### DATA SHOWN

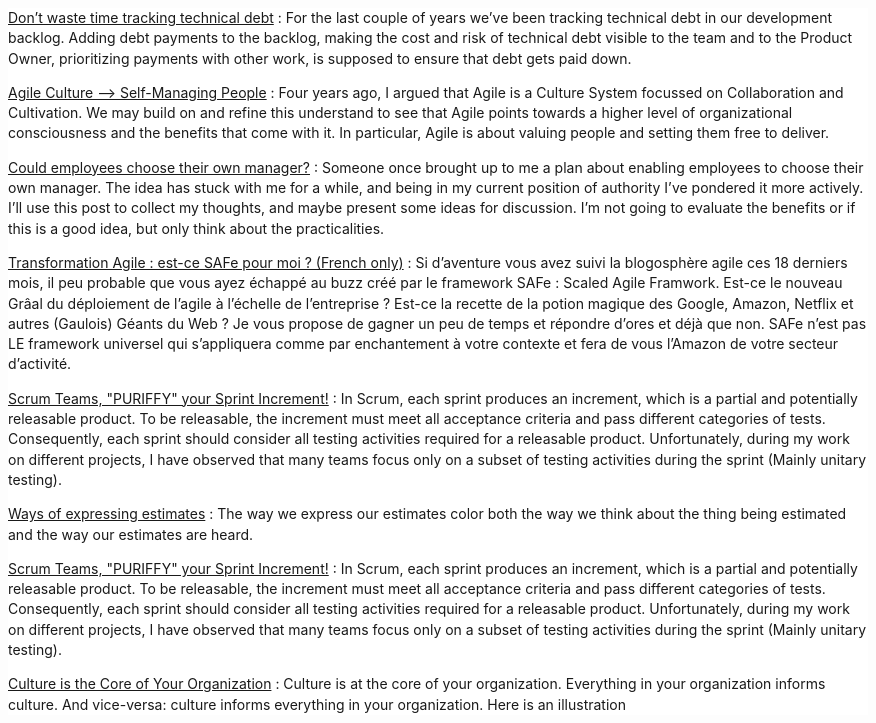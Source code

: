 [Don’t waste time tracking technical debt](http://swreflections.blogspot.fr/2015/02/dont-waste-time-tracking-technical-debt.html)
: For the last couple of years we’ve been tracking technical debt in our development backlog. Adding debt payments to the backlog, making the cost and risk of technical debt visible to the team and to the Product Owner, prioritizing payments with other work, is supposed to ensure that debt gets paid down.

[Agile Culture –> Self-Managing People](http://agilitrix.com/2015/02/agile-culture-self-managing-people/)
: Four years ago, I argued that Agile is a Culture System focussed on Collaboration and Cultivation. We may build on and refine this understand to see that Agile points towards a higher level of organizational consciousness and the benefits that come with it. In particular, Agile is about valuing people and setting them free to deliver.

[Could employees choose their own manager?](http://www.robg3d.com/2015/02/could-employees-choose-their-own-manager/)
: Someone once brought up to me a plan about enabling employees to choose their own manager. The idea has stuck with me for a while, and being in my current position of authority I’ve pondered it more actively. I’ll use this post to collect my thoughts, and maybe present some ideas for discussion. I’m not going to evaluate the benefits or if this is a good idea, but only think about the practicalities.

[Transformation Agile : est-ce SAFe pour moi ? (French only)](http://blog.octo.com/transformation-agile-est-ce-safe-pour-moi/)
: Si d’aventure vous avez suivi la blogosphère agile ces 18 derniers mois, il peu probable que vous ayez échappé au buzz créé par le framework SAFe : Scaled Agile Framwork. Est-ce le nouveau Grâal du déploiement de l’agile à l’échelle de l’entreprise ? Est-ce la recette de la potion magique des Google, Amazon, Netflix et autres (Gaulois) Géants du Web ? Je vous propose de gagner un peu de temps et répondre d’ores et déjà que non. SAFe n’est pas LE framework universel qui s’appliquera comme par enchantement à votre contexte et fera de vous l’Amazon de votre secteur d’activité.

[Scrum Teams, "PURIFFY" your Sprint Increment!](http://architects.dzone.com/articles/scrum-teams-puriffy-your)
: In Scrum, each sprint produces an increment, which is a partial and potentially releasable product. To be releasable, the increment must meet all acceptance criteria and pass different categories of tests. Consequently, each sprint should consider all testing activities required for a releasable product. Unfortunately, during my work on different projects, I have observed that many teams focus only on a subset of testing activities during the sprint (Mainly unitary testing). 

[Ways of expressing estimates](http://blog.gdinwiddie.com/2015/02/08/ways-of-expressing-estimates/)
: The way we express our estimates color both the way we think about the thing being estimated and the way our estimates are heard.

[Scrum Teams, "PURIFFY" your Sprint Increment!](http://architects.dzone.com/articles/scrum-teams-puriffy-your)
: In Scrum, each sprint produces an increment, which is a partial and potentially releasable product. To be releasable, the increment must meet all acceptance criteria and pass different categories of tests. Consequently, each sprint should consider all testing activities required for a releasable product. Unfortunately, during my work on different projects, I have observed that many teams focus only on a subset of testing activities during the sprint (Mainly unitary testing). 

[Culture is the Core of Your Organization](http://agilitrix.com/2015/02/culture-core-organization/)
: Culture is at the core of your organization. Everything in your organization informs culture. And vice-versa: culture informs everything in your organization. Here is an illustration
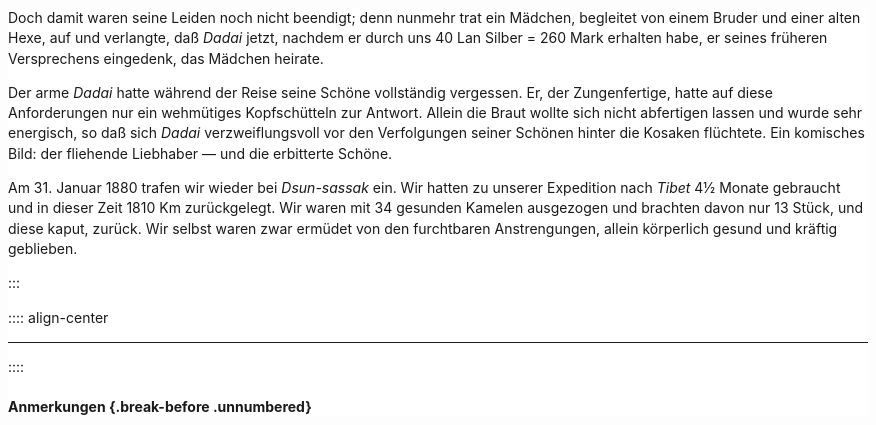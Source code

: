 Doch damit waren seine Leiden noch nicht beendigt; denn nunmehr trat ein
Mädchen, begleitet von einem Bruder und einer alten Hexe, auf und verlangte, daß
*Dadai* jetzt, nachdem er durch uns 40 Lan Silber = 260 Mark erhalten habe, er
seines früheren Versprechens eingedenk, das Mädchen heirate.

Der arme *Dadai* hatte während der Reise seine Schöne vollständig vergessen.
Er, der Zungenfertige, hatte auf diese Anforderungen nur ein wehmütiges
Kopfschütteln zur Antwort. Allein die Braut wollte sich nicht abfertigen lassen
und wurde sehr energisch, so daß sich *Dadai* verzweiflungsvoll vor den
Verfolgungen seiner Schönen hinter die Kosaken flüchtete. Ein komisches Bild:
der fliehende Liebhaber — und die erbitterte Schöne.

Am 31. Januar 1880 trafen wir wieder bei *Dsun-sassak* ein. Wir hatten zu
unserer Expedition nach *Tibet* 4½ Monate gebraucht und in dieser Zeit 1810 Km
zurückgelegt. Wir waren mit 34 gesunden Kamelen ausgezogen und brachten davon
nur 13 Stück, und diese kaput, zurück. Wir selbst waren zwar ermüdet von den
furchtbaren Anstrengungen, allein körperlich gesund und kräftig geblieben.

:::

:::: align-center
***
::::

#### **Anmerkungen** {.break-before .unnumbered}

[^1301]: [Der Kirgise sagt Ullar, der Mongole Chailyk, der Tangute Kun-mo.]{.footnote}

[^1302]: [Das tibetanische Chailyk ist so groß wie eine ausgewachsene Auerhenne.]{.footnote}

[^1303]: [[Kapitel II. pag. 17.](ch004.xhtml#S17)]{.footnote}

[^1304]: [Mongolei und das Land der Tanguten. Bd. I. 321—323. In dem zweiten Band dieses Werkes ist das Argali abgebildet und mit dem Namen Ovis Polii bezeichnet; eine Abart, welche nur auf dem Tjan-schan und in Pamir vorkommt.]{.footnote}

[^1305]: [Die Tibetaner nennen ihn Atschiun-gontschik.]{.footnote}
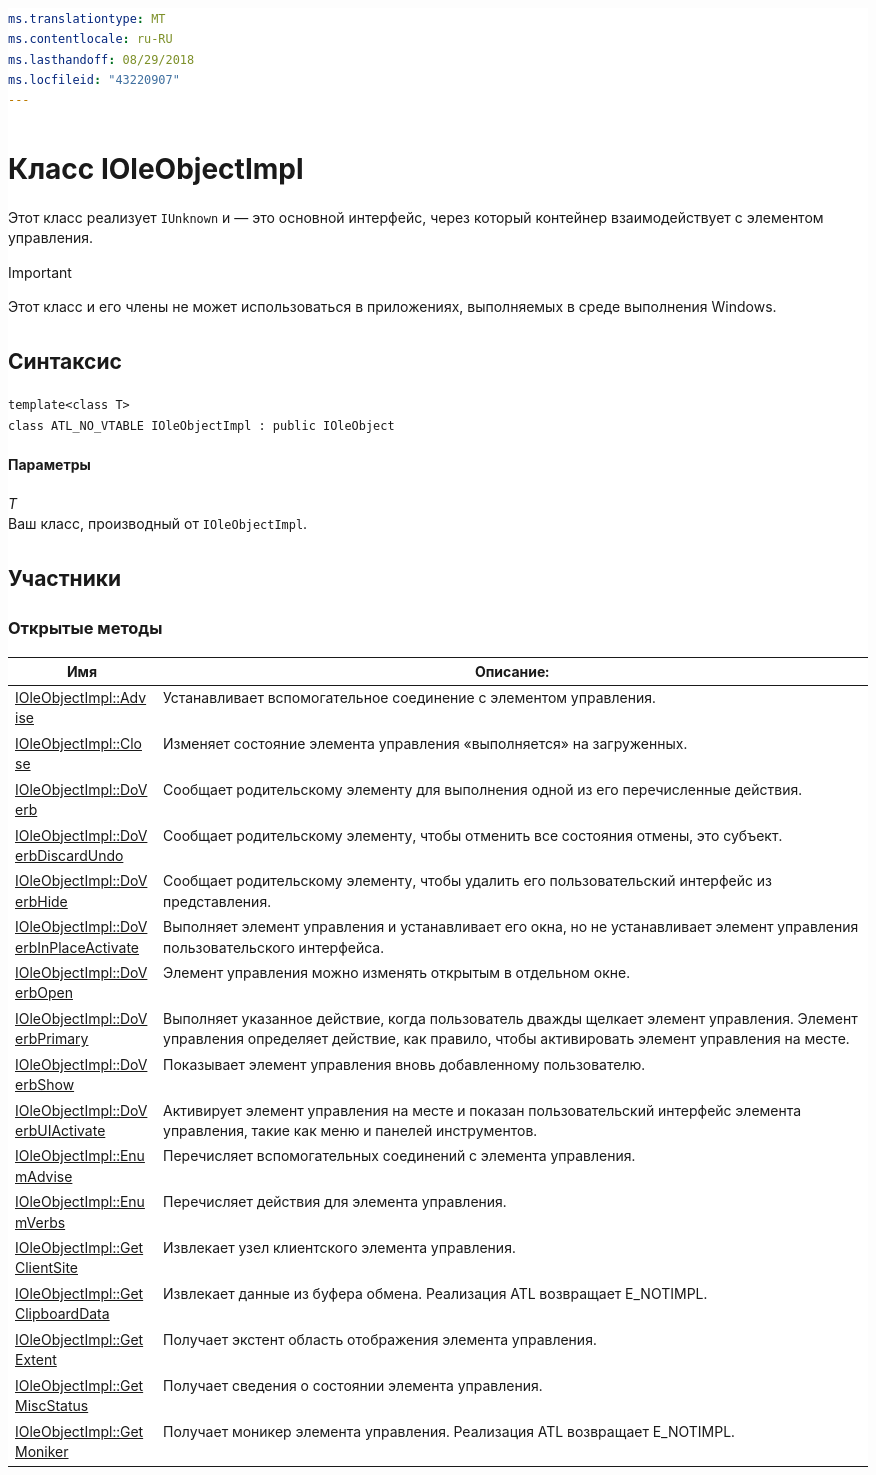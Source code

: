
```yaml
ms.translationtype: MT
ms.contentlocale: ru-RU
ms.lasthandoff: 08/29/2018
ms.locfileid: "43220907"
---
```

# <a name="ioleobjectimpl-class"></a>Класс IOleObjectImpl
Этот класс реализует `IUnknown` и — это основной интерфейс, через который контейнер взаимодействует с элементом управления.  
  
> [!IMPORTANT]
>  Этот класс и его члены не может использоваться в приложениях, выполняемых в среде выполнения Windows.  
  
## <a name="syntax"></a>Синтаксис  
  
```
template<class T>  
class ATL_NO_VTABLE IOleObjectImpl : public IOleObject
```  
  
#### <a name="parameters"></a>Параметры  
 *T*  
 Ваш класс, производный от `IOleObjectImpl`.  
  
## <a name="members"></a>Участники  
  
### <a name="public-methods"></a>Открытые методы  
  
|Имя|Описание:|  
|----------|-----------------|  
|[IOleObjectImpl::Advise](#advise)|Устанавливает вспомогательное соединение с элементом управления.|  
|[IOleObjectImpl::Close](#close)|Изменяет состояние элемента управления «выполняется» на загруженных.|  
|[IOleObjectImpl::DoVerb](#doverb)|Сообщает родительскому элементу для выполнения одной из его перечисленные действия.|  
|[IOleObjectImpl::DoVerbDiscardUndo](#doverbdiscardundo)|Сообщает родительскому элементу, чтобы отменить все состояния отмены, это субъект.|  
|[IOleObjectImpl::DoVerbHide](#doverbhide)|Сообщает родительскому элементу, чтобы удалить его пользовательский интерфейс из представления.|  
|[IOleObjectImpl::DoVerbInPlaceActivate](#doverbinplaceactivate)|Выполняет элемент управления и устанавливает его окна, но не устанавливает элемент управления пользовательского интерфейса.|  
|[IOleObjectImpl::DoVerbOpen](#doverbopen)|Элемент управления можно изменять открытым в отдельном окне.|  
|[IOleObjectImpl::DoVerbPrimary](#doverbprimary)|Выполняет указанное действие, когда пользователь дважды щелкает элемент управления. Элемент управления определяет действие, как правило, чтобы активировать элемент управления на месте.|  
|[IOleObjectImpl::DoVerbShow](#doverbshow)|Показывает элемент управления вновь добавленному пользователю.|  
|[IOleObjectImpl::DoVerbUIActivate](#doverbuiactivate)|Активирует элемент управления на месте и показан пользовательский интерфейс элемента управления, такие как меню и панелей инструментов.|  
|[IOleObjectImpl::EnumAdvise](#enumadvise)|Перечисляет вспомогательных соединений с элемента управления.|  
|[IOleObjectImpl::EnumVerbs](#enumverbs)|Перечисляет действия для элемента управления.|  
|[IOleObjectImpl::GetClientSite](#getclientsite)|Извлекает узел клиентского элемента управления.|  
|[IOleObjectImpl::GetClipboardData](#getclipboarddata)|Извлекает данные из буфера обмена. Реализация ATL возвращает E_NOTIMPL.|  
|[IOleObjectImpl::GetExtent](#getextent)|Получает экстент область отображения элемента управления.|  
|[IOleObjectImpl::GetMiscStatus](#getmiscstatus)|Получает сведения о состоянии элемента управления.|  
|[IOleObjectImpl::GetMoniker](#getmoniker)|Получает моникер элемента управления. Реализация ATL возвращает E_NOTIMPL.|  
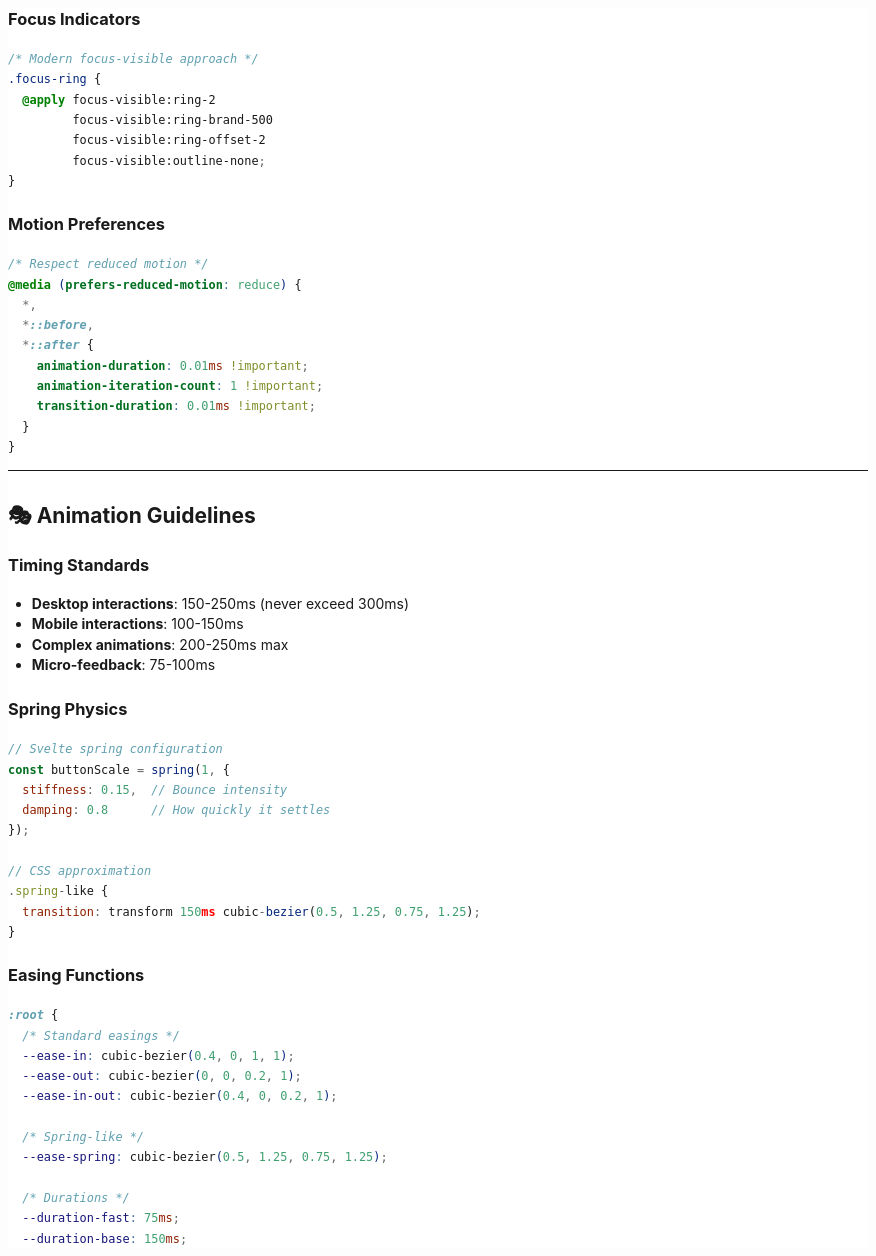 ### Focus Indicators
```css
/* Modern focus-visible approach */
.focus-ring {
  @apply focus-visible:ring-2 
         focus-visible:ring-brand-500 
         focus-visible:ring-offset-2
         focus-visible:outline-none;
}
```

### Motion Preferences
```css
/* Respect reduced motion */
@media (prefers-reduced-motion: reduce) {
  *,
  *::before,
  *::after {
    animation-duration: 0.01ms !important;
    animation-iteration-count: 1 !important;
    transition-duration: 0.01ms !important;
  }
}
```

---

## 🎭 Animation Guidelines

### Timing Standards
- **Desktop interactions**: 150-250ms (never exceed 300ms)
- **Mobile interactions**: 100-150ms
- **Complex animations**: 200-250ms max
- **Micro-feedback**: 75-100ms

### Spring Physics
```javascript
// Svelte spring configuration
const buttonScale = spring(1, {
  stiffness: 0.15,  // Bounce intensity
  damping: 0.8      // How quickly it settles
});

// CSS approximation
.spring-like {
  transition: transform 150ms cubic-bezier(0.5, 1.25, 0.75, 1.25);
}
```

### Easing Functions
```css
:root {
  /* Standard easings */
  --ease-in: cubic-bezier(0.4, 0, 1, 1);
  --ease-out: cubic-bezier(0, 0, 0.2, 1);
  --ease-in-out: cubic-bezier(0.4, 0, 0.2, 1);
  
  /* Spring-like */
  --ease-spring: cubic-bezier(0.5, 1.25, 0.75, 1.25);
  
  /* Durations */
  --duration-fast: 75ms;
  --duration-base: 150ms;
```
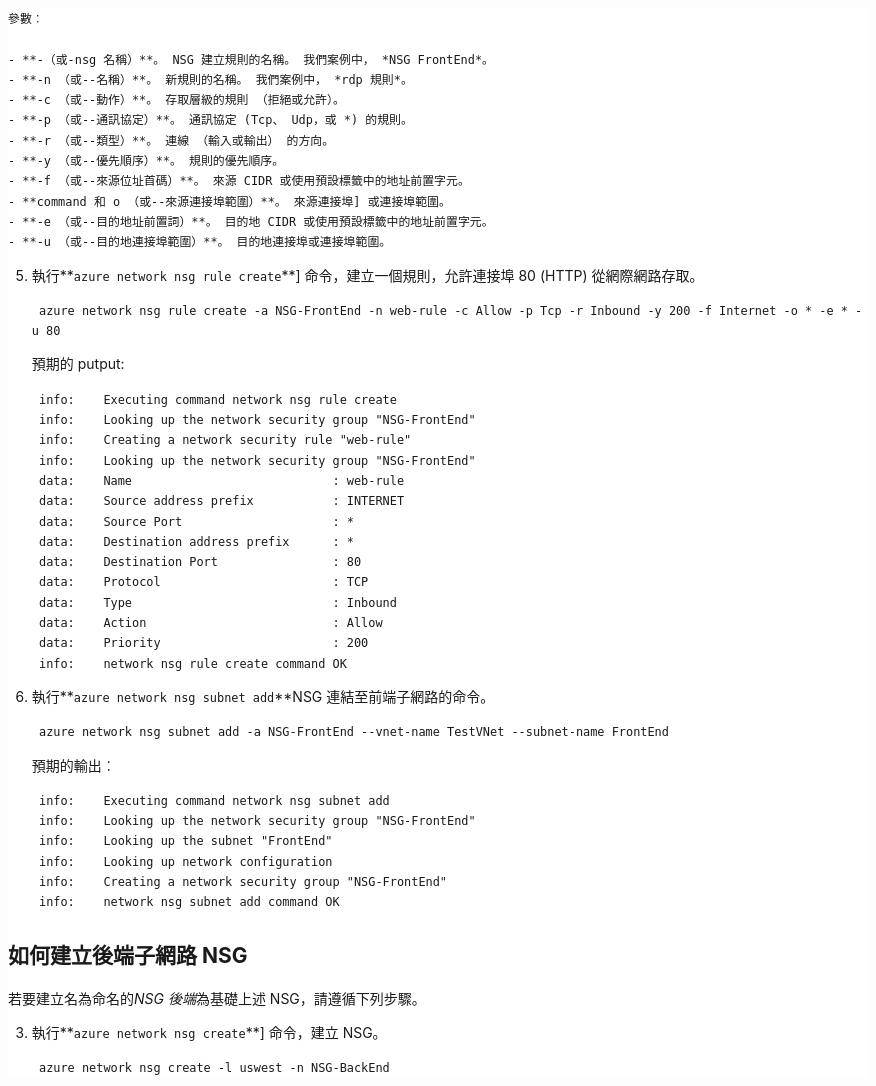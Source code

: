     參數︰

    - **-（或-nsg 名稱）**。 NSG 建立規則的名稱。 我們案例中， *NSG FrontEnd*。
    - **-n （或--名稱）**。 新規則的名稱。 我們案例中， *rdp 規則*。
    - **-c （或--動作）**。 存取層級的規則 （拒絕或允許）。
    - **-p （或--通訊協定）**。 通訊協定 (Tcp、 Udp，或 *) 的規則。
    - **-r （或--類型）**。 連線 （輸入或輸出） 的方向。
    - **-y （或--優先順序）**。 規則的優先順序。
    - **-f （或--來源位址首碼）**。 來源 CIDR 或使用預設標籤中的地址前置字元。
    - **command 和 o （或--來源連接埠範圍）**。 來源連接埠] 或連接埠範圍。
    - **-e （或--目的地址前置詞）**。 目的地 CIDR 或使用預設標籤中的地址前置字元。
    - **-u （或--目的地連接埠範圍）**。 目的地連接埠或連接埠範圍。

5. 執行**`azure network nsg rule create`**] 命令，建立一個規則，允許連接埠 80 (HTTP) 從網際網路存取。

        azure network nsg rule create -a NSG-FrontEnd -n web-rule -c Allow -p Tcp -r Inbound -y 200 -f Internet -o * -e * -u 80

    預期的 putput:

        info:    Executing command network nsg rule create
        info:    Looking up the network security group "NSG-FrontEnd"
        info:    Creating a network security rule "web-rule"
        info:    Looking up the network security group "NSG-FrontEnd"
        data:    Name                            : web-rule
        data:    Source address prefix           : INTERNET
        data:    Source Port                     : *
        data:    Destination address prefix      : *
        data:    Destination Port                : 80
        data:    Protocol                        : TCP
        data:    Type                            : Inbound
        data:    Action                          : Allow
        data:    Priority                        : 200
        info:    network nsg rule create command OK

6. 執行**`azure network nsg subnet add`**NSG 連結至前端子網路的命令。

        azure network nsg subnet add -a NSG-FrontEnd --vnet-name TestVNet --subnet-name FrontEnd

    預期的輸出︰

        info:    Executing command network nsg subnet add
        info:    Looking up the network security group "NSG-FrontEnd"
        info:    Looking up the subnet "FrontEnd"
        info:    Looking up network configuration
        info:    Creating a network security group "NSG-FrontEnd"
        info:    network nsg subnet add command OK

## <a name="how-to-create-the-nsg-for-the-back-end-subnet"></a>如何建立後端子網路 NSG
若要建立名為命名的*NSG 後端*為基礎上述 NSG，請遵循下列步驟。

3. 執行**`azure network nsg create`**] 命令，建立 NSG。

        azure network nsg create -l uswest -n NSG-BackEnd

### TASK
An exact copy of the lines above, from the one containing "его перечисленные действия.|" through the one containing "обмена. Реализация ATL возвращает E_NOTIMPL.|", is the whole of the answer.

### OUTPUT OF THE EXERCISE
|[IOleObjectImpl::DoVerb](#doverb)|Сообщает родительскому элементу для выполнения одной из его перечисленные действия.|  
|[IOleObjectImpl::DoVerbDiscardUndo](#doverbdiscardundo)|Сообщает родительскому элементу, чтобы отменить все состояния отмены, это субъект.|  
|[IOleObjectImpl::DoVerbHide](#doverbhide)|Сообщает родительскому элементу, чтобы удалить его пользовательский интерфейс из представления.|  
|[IOleObjectImpl::DoVerbInPlaceActivate](#doverbinplaceactivate)|Выполняет элемент управления и устанавливает его окна, но не устанавливает элемент управления пользовательского интерфейса.|  
|[IOleObjectImpl::DoVerbOpen](#doverbopen)|Элемент управления можно изменять открытым в отдельном окне.|  
|[IOleObjectImpl::DoVerbPrimary](#doverbprimary)|Выполняет указанное действие, когда пользователь дважды щелкает элемент управления. Элемент управления определяет действие, как правило, чтобы активировать элемент управления на месте.|  
|[IOleObjectImpl::DoVerbShow](#doverbshow)|Показывает элемент управления вновь добавленному пользователю.|  
|[IOleObjectImpl::DoVerbUIActivate](#doverbuiactivate)|Активирует элемент управления на месте и показан пользовательский интерфейс элемента управления, такие как меню и панелей инструментов.|  
|[IOleObjectImpl::EnumAdvise](#enumadvise)|Перечисляет вспомогательных соединений с элемента управления.|  
|[IOleObjectImpl::EnumVerbs](#enumverbs)|Перечисляет действия для элемента управления.|  
|[IOleObjectImpl::GetClientSite](#getclientsite)|Извлекает узел клиентского элемента управления.|  
|[IOleObjectImpl::GetClipboardData](#getclipboarddata)|Извлекает данные из буфера обмена. Реализация ATL возвращает E_NOTIMPL.|  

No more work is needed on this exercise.